Excerpts from a dataset:
-- Opening Marker --
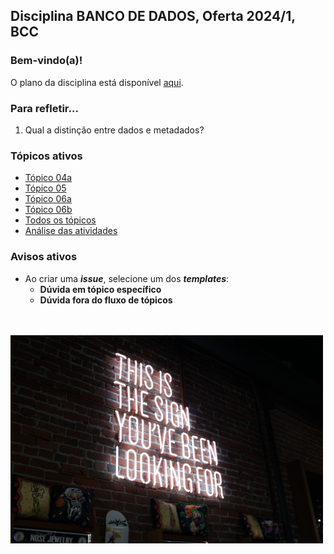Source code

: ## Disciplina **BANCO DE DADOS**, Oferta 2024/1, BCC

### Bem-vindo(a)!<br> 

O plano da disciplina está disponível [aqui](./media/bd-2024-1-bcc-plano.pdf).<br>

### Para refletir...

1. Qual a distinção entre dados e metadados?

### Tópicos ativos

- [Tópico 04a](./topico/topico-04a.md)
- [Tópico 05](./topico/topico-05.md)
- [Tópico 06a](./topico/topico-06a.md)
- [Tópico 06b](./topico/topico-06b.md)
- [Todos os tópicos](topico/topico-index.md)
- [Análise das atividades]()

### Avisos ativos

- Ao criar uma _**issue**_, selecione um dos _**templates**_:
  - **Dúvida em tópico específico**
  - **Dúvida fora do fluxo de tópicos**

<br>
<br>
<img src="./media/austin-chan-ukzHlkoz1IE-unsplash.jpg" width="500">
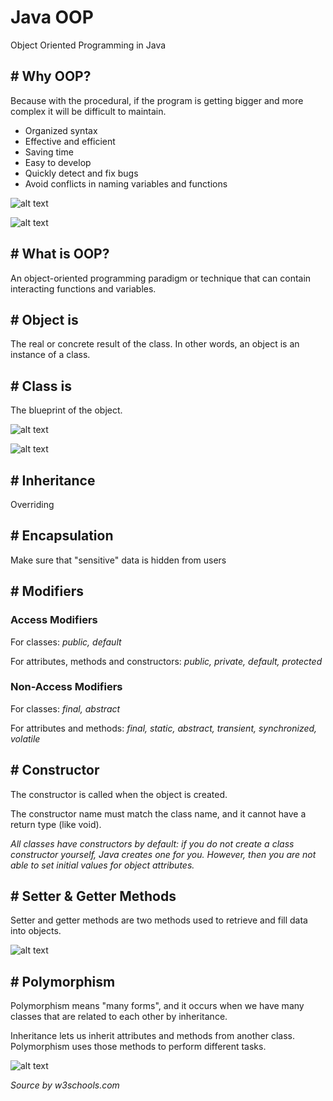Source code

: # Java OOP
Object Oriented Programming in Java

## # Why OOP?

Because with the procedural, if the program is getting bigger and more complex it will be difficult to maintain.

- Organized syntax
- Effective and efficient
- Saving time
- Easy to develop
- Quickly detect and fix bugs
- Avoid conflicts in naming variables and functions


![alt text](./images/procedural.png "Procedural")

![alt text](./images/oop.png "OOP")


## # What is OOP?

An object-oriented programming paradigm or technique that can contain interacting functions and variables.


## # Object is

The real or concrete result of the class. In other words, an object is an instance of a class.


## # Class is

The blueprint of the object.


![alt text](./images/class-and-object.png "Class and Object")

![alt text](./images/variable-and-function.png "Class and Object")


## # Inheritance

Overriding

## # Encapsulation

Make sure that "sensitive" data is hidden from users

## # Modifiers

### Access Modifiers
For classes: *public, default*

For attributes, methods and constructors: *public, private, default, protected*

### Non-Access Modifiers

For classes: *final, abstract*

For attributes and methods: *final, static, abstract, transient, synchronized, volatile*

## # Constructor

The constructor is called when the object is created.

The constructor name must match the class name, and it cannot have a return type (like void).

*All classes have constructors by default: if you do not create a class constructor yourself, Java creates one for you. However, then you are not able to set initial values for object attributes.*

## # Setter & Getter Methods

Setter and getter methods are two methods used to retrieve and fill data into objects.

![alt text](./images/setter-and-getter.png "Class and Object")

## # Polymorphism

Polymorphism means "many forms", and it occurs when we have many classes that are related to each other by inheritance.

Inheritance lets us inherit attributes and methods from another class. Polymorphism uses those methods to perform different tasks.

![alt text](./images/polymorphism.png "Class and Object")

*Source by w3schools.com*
-- Closing Marker --
-- Opening Marker --
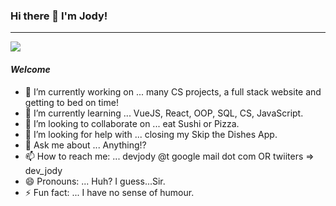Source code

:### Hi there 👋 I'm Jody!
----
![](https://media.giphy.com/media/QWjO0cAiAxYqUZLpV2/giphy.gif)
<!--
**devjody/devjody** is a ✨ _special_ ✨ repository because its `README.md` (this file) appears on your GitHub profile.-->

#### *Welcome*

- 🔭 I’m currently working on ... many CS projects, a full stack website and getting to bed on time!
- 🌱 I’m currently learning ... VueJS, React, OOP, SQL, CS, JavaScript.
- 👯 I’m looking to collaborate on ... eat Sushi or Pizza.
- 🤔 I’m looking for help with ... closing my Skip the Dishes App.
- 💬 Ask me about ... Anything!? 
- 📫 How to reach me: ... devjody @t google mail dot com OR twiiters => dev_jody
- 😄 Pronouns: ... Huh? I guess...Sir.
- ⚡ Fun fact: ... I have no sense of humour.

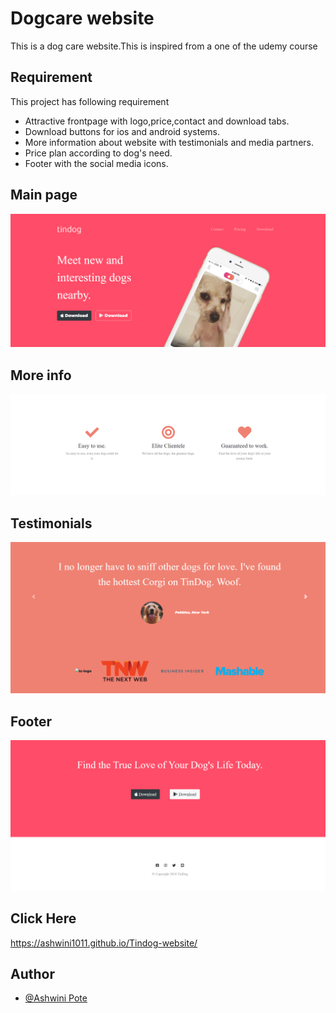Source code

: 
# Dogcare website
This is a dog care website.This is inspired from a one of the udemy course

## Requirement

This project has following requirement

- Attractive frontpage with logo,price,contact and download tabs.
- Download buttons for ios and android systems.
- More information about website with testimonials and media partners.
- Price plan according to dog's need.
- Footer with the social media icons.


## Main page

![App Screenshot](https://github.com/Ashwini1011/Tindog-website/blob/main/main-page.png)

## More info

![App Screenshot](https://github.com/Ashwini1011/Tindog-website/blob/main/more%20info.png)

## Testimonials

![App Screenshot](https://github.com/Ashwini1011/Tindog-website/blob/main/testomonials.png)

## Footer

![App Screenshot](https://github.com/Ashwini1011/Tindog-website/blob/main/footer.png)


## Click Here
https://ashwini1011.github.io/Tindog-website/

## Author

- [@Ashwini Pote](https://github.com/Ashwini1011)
-- Closing Marker --
Reproduce the data above exactly, but only from the line containing "- 😄 Pronouns: ... Huh? I guess...Sir." through the line containing "- [@Ashwini Pote](https://github.com/Ashwini1011)"; skip the pictures.

_Reply:_
- 😄 Pronouns: ... Huh? I guess...Sir.
- ⚡ Fun fact: ... I have no sense of humour.

Source code

: 
# Dogcare website
This is a dog care website.This is inspired from a one of the udemy course

## Requirement

This project has following requirement

- Attractive frontpage with logo,price,contact and download tabs.
- Download buttons for ios and android systems.
- More information about website with testimonials and media partners.
- Price plan according to dog's need.
- Footer with the social media icons.


## Main page

![App Screenshot](https://github.com/Ashwini1011/Tindog-website/blob/main/main-page.png)

## More info

![App Screenshot](https://github.com/Ashwini1011/Tindog-website/blob/main/more%20info.png)

## Testimonials

![App Screenshot](https://github.com/Ashwini1011/Tindog-website/blob/main/testomonials.png)

## Footer

![App Screenshot](https://github.com/Ashwini1011/Tindog-website/blob/main/footer.png)


## Click Here
https://ashwini1011.github.io/Tindog-website/

## Author

- [@Ashwini Pote](https://github.com/Ashwini1011)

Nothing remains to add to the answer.